I have a visceral negative reaction to the PMO initialism; it stands for Project Management Office. I recently pounced (in an overreacting sort of way) on a colleague who was using this term. Sorry Carl.

I need to explain a bit. It's really all about the "O" - for Office.

"Project Management Office" screams bureaucracy to me. I've never seen an efficient and effective PMO. This is perhaps because most of them seem to be mired in "SDLC" - an oft-used euphemism for "waterfall" (despite it's innocuous spelled out translation: software development life cycle).

I once had to sign off on a 19-page document provided by the PMO to justify the acquisition of two load balancers for a test environment. This document had to be signed by 25 people in a 2000-person company. It was a stunning example of the need to feed the process beast. Some project manager in the PMO - who probably thought this process was necessary - filled out this template. My favorite section of the doc was "Metrics". Ostensibly this section existed to establish the metrics upon which the success of this project would be measured. The PM filling it out, indicated that 2 load balancers would be acquired - as if the number "2" satisfied whatever the template providers had in mind for metrics.

If we want to revamp the bureaucratic, inefficient, ineffective approach currently used for managing software project portfolios (the PMO), I think we need a departure from the term.

I'd love for us to agree to focus on the verb - not the noun. A brief digression:

I see many agile teams who use the iteration planning meeting - IPM - or the "sprint planning meeting" if you subscribe to that religion - as the only time in which the development team is exposed to upcoming work (other than, perhaps, estimation efforts that occurred months ago).
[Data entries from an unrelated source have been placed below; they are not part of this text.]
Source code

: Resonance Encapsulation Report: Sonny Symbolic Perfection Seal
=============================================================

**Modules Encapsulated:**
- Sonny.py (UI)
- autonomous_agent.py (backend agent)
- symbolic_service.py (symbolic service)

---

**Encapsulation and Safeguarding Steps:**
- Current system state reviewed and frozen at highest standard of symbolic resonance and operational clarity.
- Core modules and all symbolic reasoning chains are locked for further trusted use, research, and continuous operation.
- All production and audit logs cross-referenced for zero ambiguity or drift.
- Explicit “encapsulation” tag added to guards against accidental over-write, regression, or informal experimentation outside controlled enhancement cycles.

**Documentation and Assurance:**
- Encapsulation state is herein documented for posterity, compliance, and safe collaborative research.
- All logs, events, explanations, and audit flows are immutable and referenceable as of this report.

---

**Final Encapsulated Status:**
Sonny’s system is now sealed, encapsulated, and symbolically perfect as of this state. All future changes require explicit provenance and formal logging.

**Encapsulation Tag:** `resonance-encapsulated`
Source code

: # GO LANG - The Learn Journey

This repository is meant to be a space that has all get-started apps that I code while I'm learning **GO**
I coach teams to treat iteration planning as a "verb": planning - rather than a noun: meeting. The "planning" should occur fluidly - some done in meetings before the IPM (e.g. estimation), some after (e.g. task breakdown).

Project portfolio management (the PPM in the title of this post) implies active engagement in assessing the health of the portfolio. The estimated release date or feature list should be adjusted after every iteration, and approaches need to be introduced to raise awareness of the new projections at least this often.

Let's please talk of project portfolio management, rather than project management offices.